Below are the records; collect from them each line containing the string "console".

▼

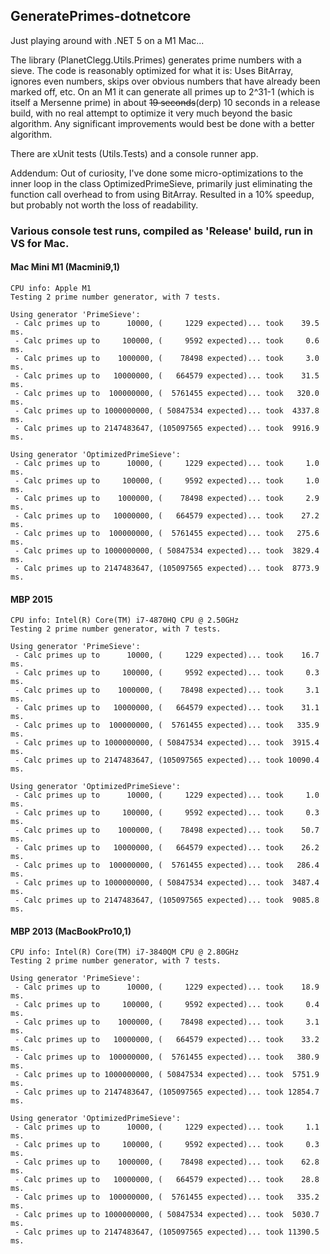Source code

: ## GeneratePrimes-dotnetcore

Just playing around with .NET 5 on a M1 Mac...

The library (PlanetClegg.Utils.Primes) generates prime numbers with a sieve.  The
code is reasonably optimized for what it is:  Uses BitArray, ignores even 
numbers, skips over obvious numbers that have already been marked off, etc. 
On an M1 it can generate all primes up to 2^31-1 (which is itself a Mersenne prime)
in about ~~19 seconds~~(derp) 10 seconds in a release build, 
with no real attempt to optimize it very much beyond the basic 
algorithm.  Any significant improvements would best be done with a better 
algorithm.

There are xUnit tests (Utils.Tests) and a console runner app.  

Addendum: Out of curiosity, I've done some micro-optimizations to the inner loop 
in the class OptimizedPrimeSieve, primarily just eliminating the function call 
overhead to from using BitArray.  Resulted in a 10% speedup, but probably not worth 
the loss of readability.  

### Various console test runs, compiled as 'Release' build, run in VS for Mac.
#### Mac Mini M1 (Macmini9,1)
```
CPU info: Apple M1
Testing 2 prime number generator, with 7 tests.

Using generator 'PrimeSieve':
 - Calc primes up to      10000, (     1229 expected)... took    39.5 ms.
 - Calc primes up to     100000, (     9592 expected)... took     0.6 ms.
 - Calc primes up to    1000000, (    78498 expected)... took     3.0 ms.
 - Calc primes up to   10000000, (   664579 expected)... took    31.5 ms.
 - Calc primes up to  100000000, (  5761455 expected)... took   320.0 ms.
 - Calc primes up to 1000000000, ( 50847534 expected)... took  4337.8 ms.
 - Calc primes up to 2147483647, (105097565 expected)... took  9916.9 ms.

Using generator 'OptimizedPrimeSieve':
 - Calc primes up to      10000, (     1229 expected)... took     1.0 ms.
 - Calc primes up to     100000, (     9592 expected)... took     1.0 ms.
 - Calc primes up to    1000000, (    78498 expected)... took     2.9 ms.
 - Calc primes up to   10000000, (   664579 expected)... took    27.2 ms.
 - Calc primes up to  100000000, (  5761455 expected)... took   275.6 ms.
 - Calc primes up to 1000000000, ( 50847534 expected)... took  3829.4 ms.
 - Calc primes up to 2147483647, (105097565 expected)... took  8773.9 ms.
```

#### MBP 2015
```
CPU info: Intel(R) Core(TM) i7-4870HQ CPU @ 2.50GHz
Testing 2 prime number generator, with 7 tests.

Using generator 'PrimeSieve':
 - Calc primes up to      10000, (     1229 expected)... took    16.7 ms.
 - Calc primes up to     100000, (     9592 expected)... took     0.3 ms.
 - Calc primes up to    1000000, (    78498 expected)... took     3.1 ms.
 - Calc primes up to   10000000, (   664579 expected)... took    31.1 ms.
 - Calc primes up to  100000000, (  5761455 expected)... took   335.9 ms.
 - Calc primes up to 1000000000, ( 50847534 expected)... took  3915.4 ms.
 - Calc primes up to 2147483647, (105097565 expected)... took 10090.4 ms.

Using generator 'OptimizedPrimeSieve':
 - Calc primes up to      10000, (     1229 expected)... took     1.0 ms.
 - Calc primes up to     100000, (     9592 expected)... took     0.3 ms.
 - Calc primes up to    1000000, (    78498 expected)... took    50.7 ms.
 - Calc primes up to   10000000, (   664579 expected)... took    26.2 ms.
 - Calc primes up to  100000000, (  5761455 expected)... took   286.4 ms.
 - Calc primes up to 1000000000, ( 50847534 expected)... took  3487.4 ms.
 - Calc primes up to 2147483647, (105097565 expected)... took  9085.8 ms.
```
#### MBP 2013 (MacBookPro10,1)
```
CPU info: Intel(R) Core(TM) i7-3840QM CPU @ 2.80GHz
Testing 2 prime number generator, with 7 tests.

Using generator 'PrimeSieve':
 - Calc primes up to      10000, (     1229 expected)... took    18.9 ms.
 - Calc primes up to     100000, (     9592 expected)... took     0.4 ms.
 - Calc primes up to    1000000, (    78498 expected)... took     3.1 ms.
 - Calc primes up to   10000000, (   664579 expected)... took    33.2 ms.
 - Calc primes up to  100000000, (  5761455 expected)... took   380.9 ms.
 - Calc primes up to 1000000000, ( 50847534 expected)... took  5751.9 ms.
 - Calc primes up to 2147483647, (105097565 expected)... took 12854.7 ms.

Using generator 'OptimizedPrimeSieve':
 - Calc primes up to      10000, (     1229 expected)... took     1.1 ms.
 - Calc primes up to     100000, (     9592 expected)... took     0.3 ms.
 - Calc primes up to    1000000, (    78498 expected)... took    62.8 ms.
 - Calc primes up to   10000000, (   664579 expected)... took    28.8 ms.
 - Calc primes up to  100000000, (  5761455 expected)... took   335.2 ms.
 - Calc primes up to 1000000000, ( 50847534 expected)... took  5030.7 ms.
 - Calc primes up to 2147483647, (105097565 expected)... took 11390.5 ms.
```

▲

**EXERCISE SOLUTION:**
There are xUnit tests (Utils.Tests) and a console runner app.  
### Various console test runs, compiled as 'Release' build, run in VS for Mac.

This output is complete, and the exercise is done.